My rector and friend Reverend Samuel Gregory Jones recently introduced Jeremy Taylor to our parish in Raleigh. Jeremy is not a new parishioner. Jeremy was a cleric in the Church of England and an author in the days of Oliver Cromwell. Born in 1613, his accomplishments as a writer led some to label him the “Shakespeare of Divines” due to his eloquent style of expression.

Under the sponsorship of William Laud, Archbishop of Canterbury, Taylor became the chaplain to King Charles I. His king virtually ignored the Parliament, imposed his “divine right of monarchs” on the people, and eventually fought the armies of the English and Scottish parliaments in the English Civil War.

In 1644, Jeremy Taylor fled to Cardigan Castle in Wales which had been taken by the Royalists (Cavaliers). In December that year it was besieged by Parliamentary troops (Roundheads) for three weeks. A ship’s cannon was set up across the River Teifi to fire cannon balls at the castle wall. After three days the wall was breached, allowing the Parliamentary forces to take the castle.

After the parliamentary victory over the King, Taylor was imprisoned several times. Eventually, he was allowed to live quietly in Wales, where he became the private chaplain of the Earl of Carbery. After the Restoration, he was made Bishop of Down and Connor in Ireland and also became vice-chancellor of the University of Dublin.

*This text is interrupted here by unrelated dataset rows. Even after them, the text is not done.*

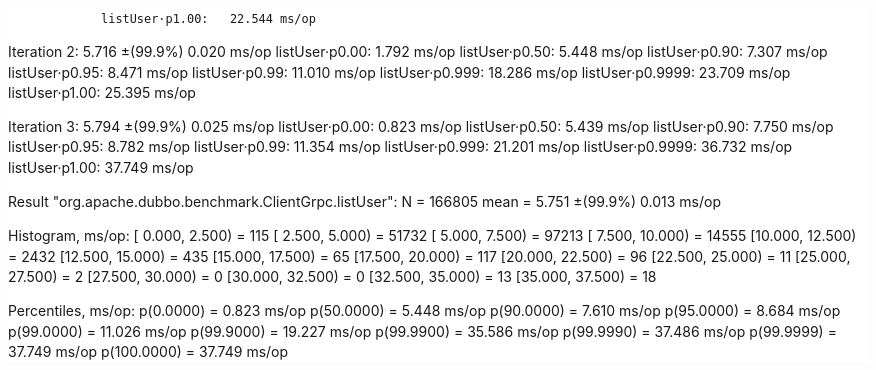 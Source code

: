                  listUser·p1.00:   22.544 ms/op

Iteration   2: 5.716 ±(99.9%) 0.020 ms/op
                 listUser·p0.00:   1.792 ms/op
                 listUser·p0.50:   5.448 ms/op
                 listUser·p0.90:   7.307 ms/op
                 listUser·p0.95:   8.471 ms/op
                 listUser·p0.99:   11.010 ms/op
                 listUser·p0.999:  18.286 ms/op
                 listUser·p0.9999: 23.709 ms/op
                 listUser·p1.00:   25.395 ms/op

Iteration   3: 5.794 ±(99.9%) 0.025 ms/op
                 listUser·p0.00:   0.823 ms/op
                 listUser·p0.50:   5.439 ms/op
                 listUser·p0.90:   7.750 ms/op
                 listUser·p0.95:   8.782 ms/op
                 listUser·p0.99:   11.354 ms/op
                 listUser·p0.999:  21.201 ms/op
                 listUser·p0.9999: 36.732 ms/op
                 listUser·p1.00:   37.749 ms/op



Result "org.apache.dubbo.benchmark.ClientGrpc.listUser":
  N = 166805
  mean =      5.751 ±(99.9%) 0.013 ms/op

  Histogram, ms/op:
    [ 0.000,  2.500) = 115 
    [ 2.500,  5.000) = 51732 
    [ 5.000,  7.500) = 97213 
    [ 7.500, 10.000) = 14555 
    [10.000, 12.500) = 2432 
    [12.500, 15.000) = 435 
    [15.000, 17.500) = 65 
    [17.500, 20.000) = 117 
    [20.000, 22.500) = 96 
    [22.500, 25.000) = 11 
    [25.000, 27.500) = 2 
    [27.500, 30.000) = 0 
    [30.000, 32.500) = 0 
    [32.500, 35.000) = 13 
    [35.000, 37.500) = 18 

  Percentiles, ms/op:
      p(0.0000) =      0.823 ms/op
     p(50.0000) =      5.448 ms/op
     p(90.0000) =      7.610 ms/op
     p(95.0000) =      8.684 ms/op
     p(99.0000) =     11.026 ms/op
     p(99.9000) =     19.227 ms/op
     p(99.9900) =     35.586 ms/op
     p(99.9990) =     37.486 ms/op
     p(99.9999) =     37.749 ms/op
    p(100.0000) =     37.749 ms/op
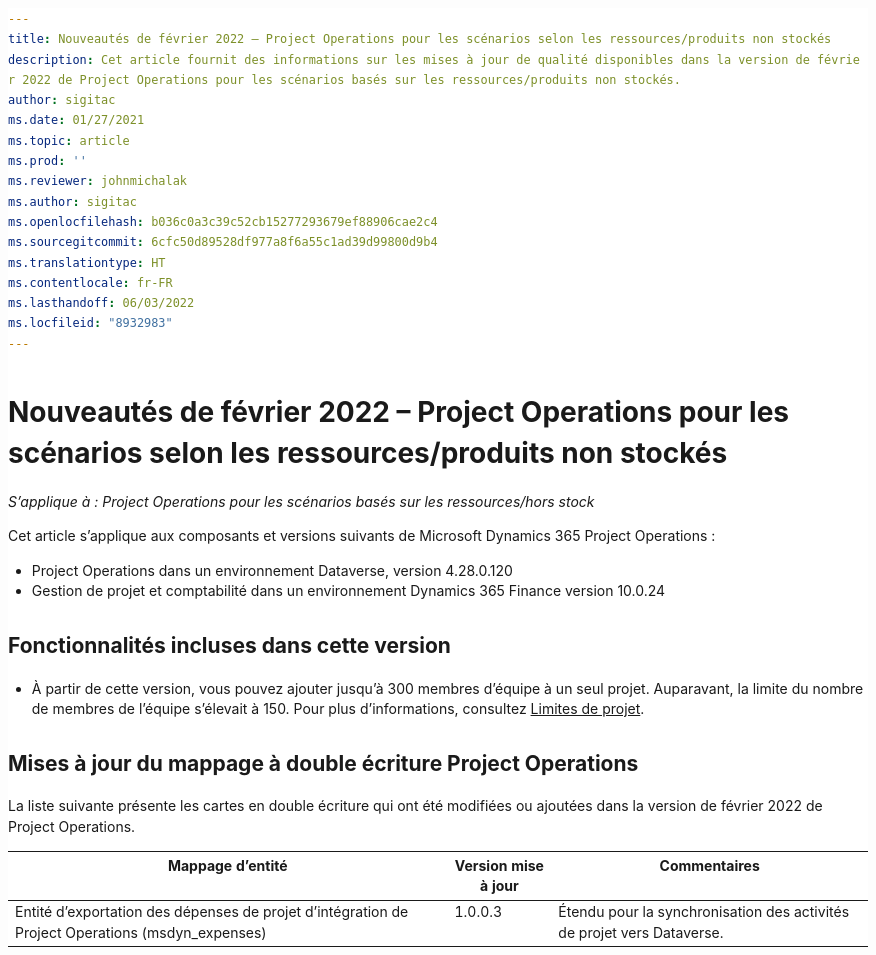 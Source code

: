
 ```yaml
---
title: Nouveautés de février 2022 – Project Operations pour les scénarios selon les ressources/produits non stockés
description: Cet article fournit des informations sur les mises à jour de qualité disponibles dans la version de février 2022 de Project Operations pour les scénarios basés sur les ressources/produits non stockés.
author: sigitac
ms.date: 01/27/2021
ms.topic: article
ms.prod: ''
ms.reviewer: johnmichalak
ms.author: sigitac
ms.openlocfilehash: b036c0a3c39c52cb15277293679ef88906cae2c4
ms.sourcegitcommit: 6cfc50d89528df977a8f6a55c1ad39d99800d9b4
ms.translationtype: HT
ms.contentlocale: fr-FR
ms.lasthandoff: 06/03/2022
ms.locfileid: "8932983"
---
```

# <a name="whats-new-february-2022---project-operations-for-resourcenon-stocked-based-scenarios"></a>Nouveautés de février 2022 – Project Operations pour les scénarios selon les ressources/produits non stockés

*S’applique à : Project Operations pour les scénarios basés sur les ressources/hors stock*

Cet article s’applique aux composants et versions suivants de Microsoft Dynamics 365 Project Operations :

- Project Operations dans un environnement Dataverse, version 4.28.0.120
- Gestion de projet et comptabilité dans un environnement Dynamics 365 Finance version 10.0.24

## <a name="features-included-in-this-release"></a>Fonctionnalités incluses dans cette version

- À partir de cette version, vous pouvez ajouter jusqu’à 300 membres d’équipe à un seul projet. Auparavant, la limite du nombre de membres de l’équipe s’élevait à 150. Pour plus d’informations, consultez [Limites de projet](../project-management/create-wbs.md#project-limitations).

## <a name="project-operations-dual-write-map-updates"></a>Mises à jour du mappage à double écriture Project Operations

La liste suivante présente les cartes en double écriture qui ont été modifiées ou ajoutées dans la version de février 2022 de Project Operations.

| Mappage d’entité | Version mise à jour | Commentaires |
| --- | --- | --- |
| Entité d’exportation des dépenses de projet d’intégration de Project Operations (msdyn\_expenses) | 1.0.0.3 | Étendu pour la synchronisation des activités de projet vers Dataverse. |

Reverend Jones shared a series of his favorite Taylor quotes with us, illustrative of his divine writing style. With thanks to him, I share them with you some 385 years after they were written.

The Divine

  • What can be more foolish than to think that all this rare fabric of heaven and earth could come by chance, when all the skill of art is not able to make an oyster? To see rare effects, and no cause. A motion, without a mover. A circle, without a center. A time, without an eternity. A second, without a first. These are things so against philosophy and natural reason, that he must be a beast in understanding who can believe in them. The thing formed that says that nothing formed it; and that which is made is, but that which made it is not - [this is folly which is infinite.]


  • Love is the greatest thing that God can give us; for Himself is love; and it is the greatest thing we can give to God; for it will also give ourselves, and carry with it all that is ours. The apostle calls it the band of perfection; it is the old, and it is the new, and it is the great commandment, and it is all the commandments; for it is the fulfilling of the Law.

  • Love is friendship set on fire. Hate is friendship burned.

  • By friendship you mean the greatest love, the greatest usefulness, the most open communication, the noblest sufferings, the severest truth, the heartiest counsel, and the greatest union of minds which brave men and women are capable.

Old Law, New Testament


  • The Pharisees minded what God spoke, but not what He intended. They were busy in the outward work of the hand, but incurious of the affections and choice of the heart. So, God was served in the letter, they did not inquire into His purpose; and therefore they were curious to wash their hands, but cared not to purify their hearts.

Religion, Theology

  • A religion without mystery must be a religion without God.

  • The best theology is rather a divine life than a divine knowledge.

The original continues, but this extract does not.